Virginia Giuffre ist tot. Ihr Kampf hat ihr am Ende nichts geholfen. Andrew dagegen residiert noch immer in der Royal Lodge in Windsor, seine Mutter hat ihrem Lieblingssohn einst ein lebenslanges Wohnrecht vermacht, was auch William nicht einfach außer Kraft setzen kann. Er habe sich seit Monaten in der Lodge verschanzt, heißt es.
Möglicherweise bleiben ihm in dieser Zeit, da ihn seine eigene Familie (oder Teile davon) wie einen Aussätzigen behandelt, seine Freunde in Kasachstan, Aserbaidschan und Luxemburg, denen er in der Vergangenheit mit seinem Namen zu vorteilhaften Deals verholfen hat. Oder ein paar chinesische Spione, auf die er so gerne hereinfällt. Oder ...
Der Mann ist, was er immer schon war, ein empathisches Brachland. Eine zwischenmenschliche Wüste.

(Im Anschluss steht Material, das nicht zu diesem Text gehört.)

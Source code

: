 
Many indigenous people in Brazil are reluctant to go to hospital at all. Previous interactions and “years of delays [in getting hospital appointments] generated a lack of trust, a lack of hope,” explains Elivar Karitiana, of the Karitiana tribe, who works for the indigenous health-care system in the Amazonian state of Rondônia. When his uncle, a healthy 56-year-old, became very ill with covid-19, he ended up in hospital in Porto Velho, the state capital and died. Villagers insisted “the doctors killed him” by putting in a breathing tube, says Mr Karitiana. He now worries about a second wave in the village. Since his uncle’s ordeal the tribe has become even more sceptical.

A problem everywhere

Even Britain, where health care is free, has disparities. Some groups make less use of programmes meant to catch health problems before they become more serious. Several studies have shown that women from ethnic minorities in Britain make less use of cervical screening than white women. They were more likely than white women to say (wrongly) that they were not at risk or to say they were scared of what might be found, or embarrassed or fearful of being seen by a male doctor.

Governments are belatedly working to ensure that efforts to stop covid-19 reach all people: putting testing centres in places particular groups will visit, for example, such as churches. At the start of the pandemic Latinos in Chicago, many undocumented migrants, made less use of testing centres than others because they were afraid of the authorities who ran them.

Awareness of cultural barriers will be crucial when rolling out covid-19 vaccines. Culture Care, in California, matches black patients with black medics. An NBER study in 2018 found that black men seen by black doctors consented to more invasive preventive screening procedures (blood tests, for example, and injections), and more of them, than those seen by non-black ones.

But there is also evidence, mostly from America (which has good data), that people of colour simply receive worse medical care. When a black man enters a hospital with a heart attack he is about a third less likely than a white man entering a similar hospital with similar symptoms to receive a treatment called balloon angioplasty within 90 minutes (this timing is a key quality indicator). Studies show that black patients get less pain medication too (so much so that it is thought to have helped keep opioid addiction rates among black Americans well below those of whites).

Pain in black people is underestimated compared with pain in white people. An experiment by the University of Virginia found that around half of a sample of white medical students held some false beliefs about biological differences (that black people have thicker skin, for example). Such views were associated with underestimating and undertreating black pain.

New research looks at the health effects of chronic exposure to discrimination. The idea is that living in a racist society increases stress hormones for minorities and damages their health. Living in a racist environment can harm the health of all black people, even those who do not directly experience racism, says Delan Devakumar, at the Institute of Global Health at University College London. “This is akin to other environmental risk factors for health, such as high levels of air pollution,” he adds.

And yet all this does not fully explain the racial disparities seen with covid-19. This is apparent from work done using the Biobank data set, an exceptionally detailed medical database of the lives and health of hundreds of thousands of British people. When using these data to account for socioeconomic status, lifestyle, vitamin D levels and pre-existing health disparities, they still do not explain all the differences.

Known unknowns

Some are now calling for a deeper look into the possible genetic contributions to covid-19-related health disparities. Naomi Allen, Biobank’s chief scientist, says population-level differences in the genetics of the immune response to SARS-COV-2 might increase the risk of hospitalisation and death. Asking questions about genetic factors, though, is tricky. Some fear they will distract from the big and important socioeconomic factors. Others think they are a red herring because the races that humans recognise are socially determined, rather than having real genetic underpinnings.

Ohne Verantwortungsgefühl. Minderjährige wie Virginia Giuffre? Sexpuppen. Die britische Bevölkerung? Ein sprudelnder Geldquell. Loyalität? Nicht vorhanden. Sein "Job"? Privilegien, nichts als Privilegien. Er habe es als sein "Geburtsrecht" betrachtet, mit ihr zu schlafen, schreibt Giuffre.
An der Richtigkeit ihrer Memoiren zweifelt zum aktuellen Zeitpunkt niemand. Nur Andrew.
"Nobody’s Girl: A Memoir of Surviving Abuse and Fighting for Justice" von Virginia Giuffre und Amy Wallace erschien am 21. Oktober bei Doubleday und umfasst 400 Seiten. Die deutsche Übersetzung erscheint am 18. November und kostet ca. 26 Euro.